Collection entries

BEGIN

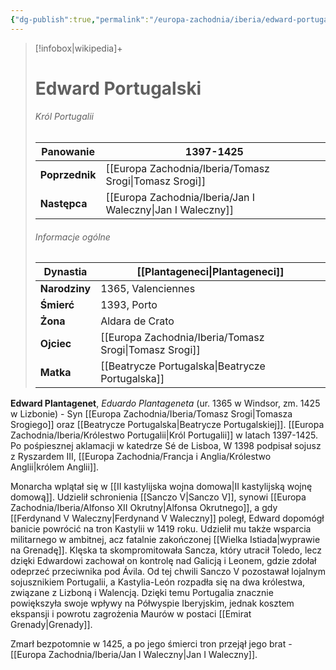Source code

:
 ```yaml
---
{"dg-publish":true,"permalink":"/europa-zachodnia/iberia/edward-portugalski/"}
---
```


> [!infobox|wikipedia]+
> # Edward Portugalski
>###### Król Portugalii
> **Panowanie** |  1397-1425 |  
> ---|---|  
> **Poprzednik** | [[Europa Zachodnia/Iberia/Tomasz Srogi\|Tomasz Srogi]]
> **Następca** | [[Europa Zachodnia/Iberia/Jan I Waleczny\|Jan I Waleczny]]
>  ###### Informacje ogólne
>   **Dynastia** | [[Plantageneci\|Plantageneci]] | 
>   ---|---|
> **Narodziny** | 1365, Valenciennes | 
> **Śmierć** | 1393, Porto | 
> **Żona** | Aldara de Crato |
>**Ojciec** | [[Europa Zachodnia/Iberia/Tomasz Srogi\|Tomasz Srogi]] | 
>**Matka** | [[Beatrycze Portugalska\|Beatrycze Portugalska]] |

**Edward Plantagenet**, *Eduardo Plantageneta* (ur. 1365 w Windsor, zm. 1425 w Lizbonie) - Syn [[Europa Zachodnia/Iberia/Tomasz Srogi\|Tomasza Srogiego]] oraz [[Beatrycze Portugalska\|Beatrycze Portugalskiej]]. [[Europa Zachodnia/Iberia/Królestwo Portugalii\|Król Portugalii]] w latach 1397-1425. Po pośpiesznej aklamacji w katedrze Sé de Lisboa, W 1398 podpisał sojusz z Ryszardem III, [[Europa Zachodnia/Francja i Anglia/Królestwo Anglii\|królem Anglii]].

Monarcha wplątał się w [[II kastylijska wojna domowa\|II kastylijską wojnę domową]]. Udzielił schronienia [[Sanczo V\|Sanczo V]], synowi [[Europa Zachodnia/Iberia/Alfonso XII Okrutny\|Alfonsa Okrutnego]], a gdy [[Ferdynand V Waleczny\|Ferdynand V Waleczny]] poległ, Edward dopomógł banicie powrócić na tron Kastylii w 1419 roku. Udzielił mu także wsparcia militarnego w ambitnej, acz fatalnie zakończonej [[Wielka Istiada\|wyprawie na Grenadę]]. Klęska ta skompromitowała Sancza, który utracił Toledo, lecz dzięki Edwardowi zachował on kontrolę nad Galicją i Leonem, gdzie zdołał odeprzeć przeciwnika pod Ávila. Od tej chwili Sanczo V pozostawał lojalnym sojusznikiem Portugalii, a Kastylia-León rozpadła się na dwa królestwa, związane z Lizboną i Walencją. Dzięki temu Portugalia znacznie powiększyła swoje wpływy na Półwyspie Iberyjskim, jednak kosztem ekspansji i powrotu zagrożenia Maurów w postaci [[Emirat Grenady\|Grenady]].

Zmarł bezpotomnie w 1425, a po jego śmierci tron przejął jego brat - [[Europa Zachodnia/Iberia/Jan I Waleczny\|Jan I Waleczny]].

END
BEGIN

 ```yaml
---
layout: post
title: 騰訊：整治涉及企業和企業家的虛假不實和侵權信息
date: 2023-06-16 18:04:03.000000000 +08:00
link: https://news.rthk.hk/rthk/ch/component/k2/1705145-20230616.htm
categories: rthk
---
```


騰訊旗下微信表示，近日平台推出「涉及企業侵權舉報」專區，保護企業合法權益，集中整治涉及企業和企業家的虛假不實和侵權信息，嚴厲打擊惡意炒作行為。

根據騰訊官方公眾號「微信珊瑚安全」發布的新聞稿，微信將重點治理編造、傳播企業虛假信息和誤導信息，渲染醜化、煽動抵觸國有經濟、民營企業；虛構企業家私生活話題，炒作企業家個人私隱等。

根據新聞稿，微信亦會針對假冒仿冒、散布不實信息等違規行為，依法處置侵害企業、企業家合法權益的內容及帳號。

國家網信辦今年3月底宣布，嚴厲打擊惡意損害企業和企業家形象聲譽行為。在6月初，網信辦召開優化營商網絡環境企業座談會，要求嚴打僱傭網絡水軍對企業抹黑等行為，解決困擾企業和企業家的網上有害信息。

END

Aim of the exercise = Show each line of the records above containing "Srogi".

Task output =
> **Poprzednik** | [[Europa Zachodnia/Iberia/Tomasz Srogi\|Tomasz Srogi]]
>**Ojciec** | [[Europa Zachodnia/Iberia/Tomasz Srogi\|Tomasz Srogi]] | 
**Edward Plantagenet**, *Eduardo Plantageneta* (ur. 1365 w Windsor, zm. 1425 w Lizbonie) - Syn [[Europa Zachodnia/Iberia/Tomasz Srogi\|Tomasza Srogiego]] oraz [[Beatrycze Portugalska\|Beatrycze Portugalskiej]]. [[Europa Zachodnia/Iberia/Królestwo Portugalii\|Król Portugalii]] w latach 1397-1425. Po pośpiesznej aklamacji w katedrze Sé de Lisboa, W 1398 podpisał sojusz z Ryszardem III, [[Europa Zachodnia/Francja i Anglia/Królestwo Anglii\|królem Anglii]].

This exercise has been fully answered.